Director Jeff Stilson’s camera followed the funnyman, and the result is “Good Hair”, a wonderfully insightful and entertaining, yet remarkably serious, documentary about African-American hair culture that premiered at the Sundance Film Festival this month. An exposé of comic proportions that only Chris Rock could pull off, “Good Hair” visits hair salons and styling battles, scientific laboratories, and Indian temples to explore the way black hairstyles impact the activities, pocketbooks, sexual relationships, and self-esteem of black people.
Celebrities such as Ice-T, Kerry Washington, Nia Long, Paul Mooney, Raven Symoné, Maya Angelou, and Reverend Al Sharpton all candidly offer their stories and observations to Rock while he struggles with the task of figuring out how to respond to his daughter’s question.
What he discovers is that black hair is a big business that doesn’t always benefit the black community and little Lola’s question might well be bigger than his ability to convince her that the stuff on top of her head is nowhere near as important as what is inside.
While the flick is “loaded” with Rock’s “wisecracking humor,” he reportedly takes a grave and honest look at the cultural pressures and identity issues that come with having “black hair.” Rock explains: “I have daughters, and I’m really dealing with them and their hair a lot, and my friends have daughters, and we talk about our daughters’ hair issues.”
In a Reuters Q&A, Rock adds: “I had no idea of the business of hair.

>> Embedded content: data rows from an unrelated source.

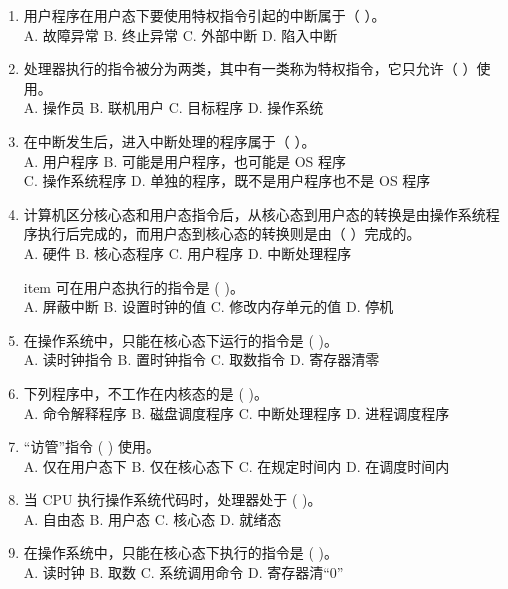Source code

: \documentclass[lang=cn,newtx,10pt,scheme=chinese]{../../elegantbook}
\begin{document}
\begin{enumerate}
  \item 用户程序在用户态下要使用特权指令引起的中断属于（ ）。\\
  A. 故障异常 \quad B. 终止异常 \quad C. 外部中断 \quad D. 陷入中断

  \item 处理器执行的指令被分为两类，其中有一类称为特权指令，它只允许（ ）使用。\\
  A. 操作员 \quad B. 联机用户 \quad C. 目标程序 \quad D. 操作系统

  \item 在中断发生后，进入中断处理的程序属于（ ）。\\
  A. 用户程序 \quad B. 可能是用户程序，也可能是 OS 程序\\
  C. 操作系统程序 \quad D. 单独的程序，既不是用户程序也不是 OS 程序

  \item 计算机区分核心态和用户态指令后，从核心态到用户态的转换是由操作系统程序执行后完成的，而用户态到核心态的转换则是由（ ）完成的。\\
  A. 硬件 \quad B. 核心态程序 \quad C. 用户程序 \quad D. 中断处理程序

  item 可在用户态执行的指令是 (    )。\\
    A. 屏蔽中断 \quad B. 设置时钟的值 \quad C. 修改内存单元的值 \quad D. 停机

    \item 在操作系统中，只能在核心态下运行的指令是 (    )。\\
    A. 读时钟指令 \quad B. 置时钟指令 \quad C. 取数指令 \quad D. 寄存器清零

    \item 下列程序中，不工作在内核态的是 (    )。\\
    A. 命令解释程序 \quad B. 磁盘调度程序 \quad C. 中断处理程序 \quad D. 进程调度程序

    \item “访管”指令 (    ) 使用。\\
    A. 仅在用户态下 \quad B. 仅在核心态下 \quad C. 在规定时间内 \quad D. 在调度时间内

    \item 当 CPU 执行操作系统代码时，处理器处于 (    )。\\
    A. 自由态 \quad B. 用户态 \quad C. 核心态 \quad D. 就绪态

    \item 在操作系统中，只能在核心态下执行的指令是 (    )。\\
    A. 读时钟 \quad B. 取数 \quad C. 系统调用命令 \quad D. 寄存器清“0”


\end{enumerate}
\end{document}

I had no idea that it was as organized as Apple or Microsoft or General Motors. I had no idea the chemicals could be scary and damaging.”
The film, which is being produced by HBO but may get a theatrical release first, shows “neighborhood salons, businesses dealing in hair-care products and the streets of India, where human hair is a huge export industry for hair weaves.” In addition, Rock examines why some African-American women feel they need long, silky, straight hair to fit into white society.
Executive producer Nelson George says: “It’s this whole thing about approval. That approval is not simply, ‘I want white people to love me.’ It’s like, ‘I need a job. I want to move forward, and if I have a hairstyle that is somewhat intimidating, that’s going to stop me from moving forward.”